With the noteworthy exception of pension funds, this buying behavior is likely a function of domestic purchasers being the last ones left at the bar, rather than the first to arrive at the party.
Foreign central banks have "sold relentlessly," the strategists write, best evidenced by the decline in China’s foreign exchange reserves to below $3 trillion in January. This rise in U.S. buying helps explain why these continued Treasury sales from the People’s Bank of China no longer roil markets the way they did in the summer of 2015.
Recently, demand from foreign private buyers has begun to wane, particularly in Japan, as more and more government debt across advanced economies regains a positive yield. There is about $6 trillion, or 24 percent, of the $25.8 trillion of securities in the Bloomberg Global Developed Sovereign Bond Index that yield less than zero. That’s down from about 40 percent in July.
"That’s been quite a substantial decline," said Gennadiy Goldberg, a New York-based interest-rate strategist for TD Securities. "The risk-reward isn’t quite as obvious for investors such as those in Japan, who are now more inclined to take down their own domestic supply than take-down Treasuries."
Sources of demand for Treasuries could be dwindling at a particularly inopportune time in the event that fiscal stimulus causes the U.S. budget to balloon and the Federal Reserve begins to take steps to slim down its balance sheet.
Many bond market veterans are quick to point to history in dismissing the notion that the Treasury will face difficulties financing these deficits.
“There will absolutely be buyers for U.S. Treasuries," said Charles Morris, a fund manager at Newscape Capital Advisors Ltd. in London. "People have been worrying about debt and a growing deficit since 1995."
Since then, the deficit has become less expensive to fund, he added, with yields retreating.
And it’s not clear that foreign selling -- especially by central banks -- poses a severe threat, said Lacy Hunt, fund manager at Hoisington Investment Management Co., as these entities tend to hold shorter-term debt, with only up to a few years until maturity.
"Treasury studies show the composition of the debt held by these investors: 75 percent is under 10-year maturity -- only 15 percent is greater than 10 year," said Hunt, whose firm oversees about $3.6 billion in assets. "In the 30-year, only about 4 percent of foreign holdings are out that far."
A voracious appetite for duration is evident looking at Treasury strips (bonds and notes divided into principal and interest-only components), which have seen their amount outstanding ramp higher since April 2016.
A quick rebound in equities in concert with rising bond yields in the months following the U.K.’s European Union referendum proved fertile ground for pension funds to rebalance their holdings into risk-free U.S. debt.
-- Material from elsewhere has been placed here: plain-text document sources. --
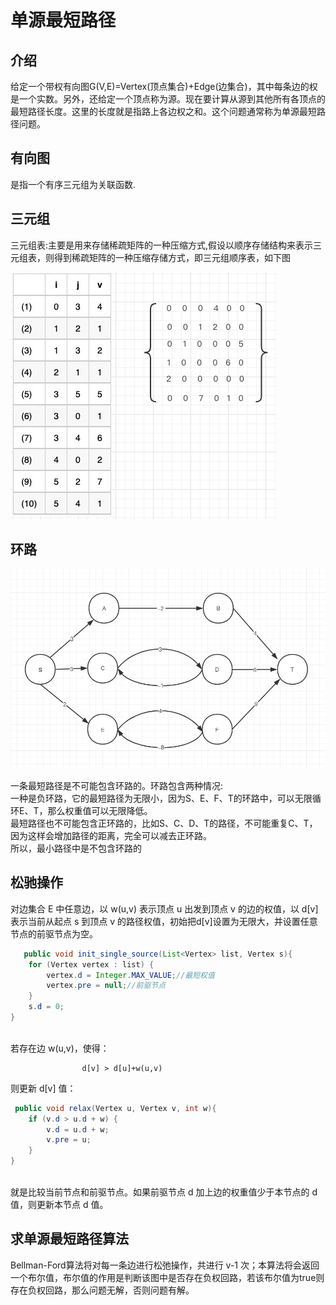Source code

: # 单源最短路径   
## 介绍   
给定一个带权有向图G(V,E)=Vertex(顶点集合)+Edge(边集合)，其中每条边的权是一个实数。另外，还给定一个顶点称为源。现在要计算从源到其他所有各顶点的最短路径长度。这里的长度就是指路上各边权之和。这个问题通常称为单源最短路径问题。

## 有向图  
是指一个有序三元组为关联函数.  

## 三元组  
三元组表:主要是用来存储稀疏矩阵的一种压缩方式,假设以顺序存储结构来表示三元组表，则得到稀疏矩阵的一种压缩存储方式，即三元组顺序表，如下图


![](../../res/Drawable/DrawableShortPath/3.jpg)


## 环路 
![](../../res/Drawable/DrawableShortPath/1565936309510.jpg)


一条最短路径是不可能包含环路的。环路包含两种情况:    
一种是负环路，它的最短路径为无限小，因为S、E、F、T的环路中，可以无限循环E、T，那么权重值可以无限降低。   
最短路径也不可能包含正环路的，比如S、C、D、T的路径，不可能重复C、T，因为这样会增加路径的距离，完全可以减去正环路。   
所以，最小路径中是不包含环路的


## 松驰操作  

对边集合 E 中任意边，以 w(u,v) 表示顶点 u 出发到顶点 v 的边的权值，以 d[v] 表示当前从起点 s 到顶点 v 的路径权值，初始把d[v]设置为无限大，并设置任意节点的前驱节点为空。

```java   
   public void init_single_source(List<Vertex> list, Vertex s){
    for (Vertex vertex : list) {
        vertex.d = Integer.MAX_VALUE;//最短权值
        vertex.pre = null;//前驱节点
    }
    s.d = 0;
}
   
```

若存在边 w(u,v)，使得：

					d[v] > d[u]+w(u,v)

则更新 d[v] 值：


```java   
 public void relax(Vertex u, Vertex v, int w){
    if (v.d > u.d + w) {
        v.d = u.d + w;
        v.pre = u;
    }
}
   
```

就是比较当前节点和前驱节点。如果前驱节点 d 加上边的权重值少于本节点的 d 值，则更新本节点 d 值。


## 求单源最短路径算法
Bellman-Ford算法将对每一条边进行松弛操作，共进行 v-1 次；本算法将会返回一个布尔值，布尔值的作用是判断该图中是否存在负权回路，若该布尔值为true则存在负权回路，那么问题无解，否则问题有解。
"If I’m a pension, and I’m looking at the other side of Brexit when rates are much lower, I’m going to use every pocket of higher rates to de-risk my portfolio," Merrill Lynch’s Rajan said in a phone interview. "The closer you are to home, the less risk you have to take."
The Milliman pension funding index shows these liability-driven investors became less underfunded in the second half of the year after 30-year Treasury yields reached a record intraday low of 2.0882 on July 11.
As such, the prospective combination of a hawkish Fed, dearth of foreign buying, growing issuance and domestic mutual fund outflows would most acutely pressure the belly of the Treasury curve, Rajan said.